> _Work to complete_
Which lines in the listing below contain the word "maxVols"? Copy each one.

> _Dataset records_
----
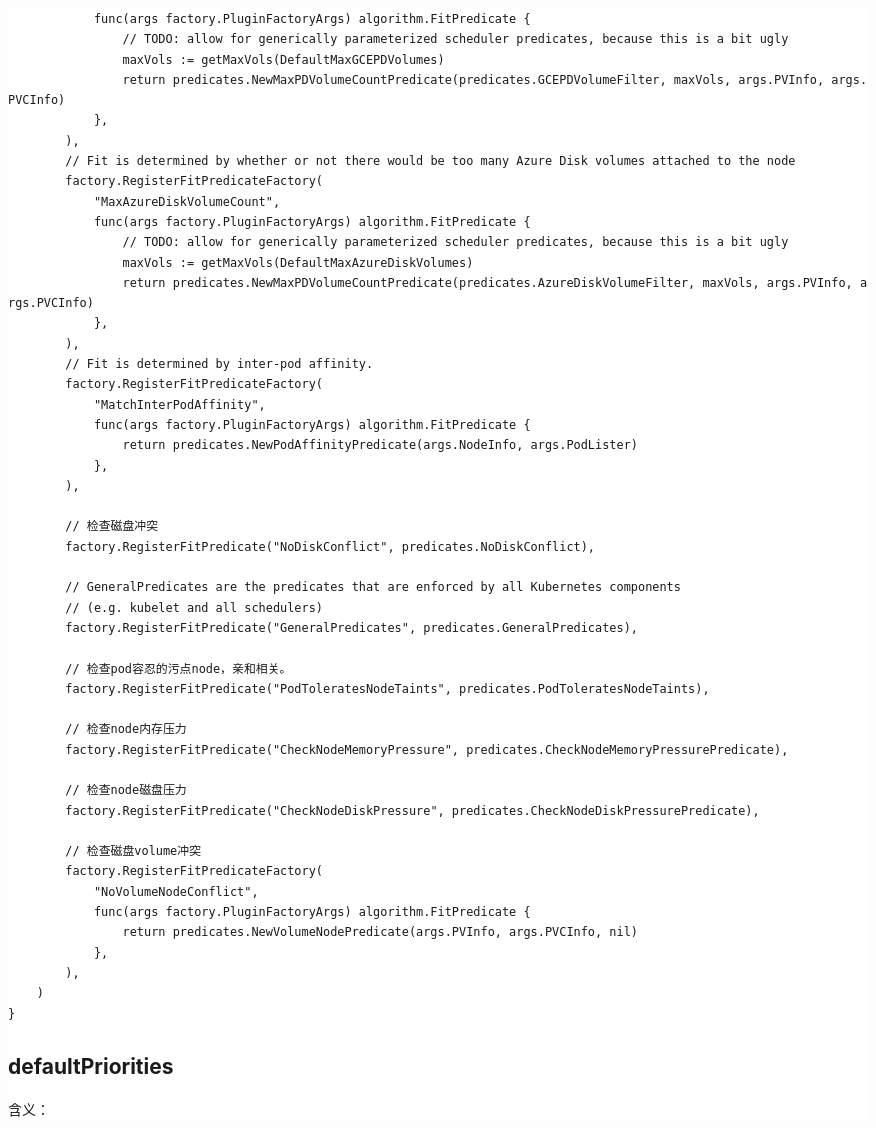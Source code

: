                 func(args factory.PluginFactoryArgs) algorithm.FitPredicate {
                    // TODO: allow for generically parameterized scheduler predicates, because this is a bit ugly
                    maxVols := getMaxVols(DefaultMaxGCEPDVolumes)
                    return predicates.NewMaxPDVolumeCountPredicate(predicates.GCEPDVolumeFilter, maxVols, args.PVInfo, args.PVCInfo)
                },
            ),
            // Fit is determined by whether or not there would be too many Azure Disk volumes attached to the node
            factory.RegisterFitPredicateFactory(
                "MaxAzureDiskVolumeCount",
                func(args factory.PluginFactoryArgs) algorithm.FitPredicate {
                    // TODO: allow for generically parameterized scheduler predicates, because this is a bit ugly
                    maxVols := getMaxVols(DefaultMaxAzureDiskVolumes)
                    return predicates.NewMaxPDVolumeCountPredicate(predicates.AzureDiskVolumeFilter, maxVols, args.PVInfo, args.PVCInfo)
                },
            ),
            // Fit is determined by inter-pod affinity.
            factory.RegisterFitPredicateFactory(
                "MatchInterPodAffinity",
                func(args factory.PluginFactoryArgs) algorithm.FitPredicate {
                    return predicates.NewPodAffinityPredicate(args.NodeInfo, args.PodLister)
                },
            ),

            // 检查磁盘冲突
            factory.RegisterFitPredicate("NoDiskConflict", predicates.NoDiskConflict),

            // GeneralPredicates are the predicates that are enforced by all Kubernetes components
            // (e.g. kubelet and all schedulers)
            factory.RegisterFitPredicate("GeneralPredicates", predicates.GeneralPredicates),

            // 检查pod容忍的污点node，亲和相关。
            factory.RegisterFitPredicate("PodToleratesNodeTaints", predicates.PodToleratesNodeTaints),

            // 检查node内存压力
            factory.RegisterFitPredicate("CheckNodeMemoryPressure", predicates.CheckNodeMemoryPressurePredicate),

            // 检查node磁盘压力
            factory.RegisterFitPredicate("CheckNodeDiskPressure", predicates.CheckNodeDiskPressurePredicate),

            // 检查磁盘volume冲突
            factory.RegisterFitPredicateFactory(
                "NoVolumeNodeConflict",
                func(args factory.PluginFactoryArgs) algorithm.FitPredicate {
                    return predicates.NewVolumeNodePredicate(args.PVInfo, args.PVCInfo, nil)
                },
            ),
        )
    }

## defaultPriorities
含义：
----
> _Exercise result_
                    maxVols := getMaxVols(DefaultMaxGCEPDVolumes)
                    return predicates.NewMaxPDVolumeCountPredicate(predicates.GCEPDVolumeFilter, maxVols, args.PVInfo, args.PVCInfo)
                    maxVols := getMaxVols(DefaultMaxAzureDiskVolumes)
                    return predicates.NewMaxPDVolumeCountPredicate(predicates.AzureDiskVolumeFilter, maxVols, args.PVInfo, args.PVCInfo)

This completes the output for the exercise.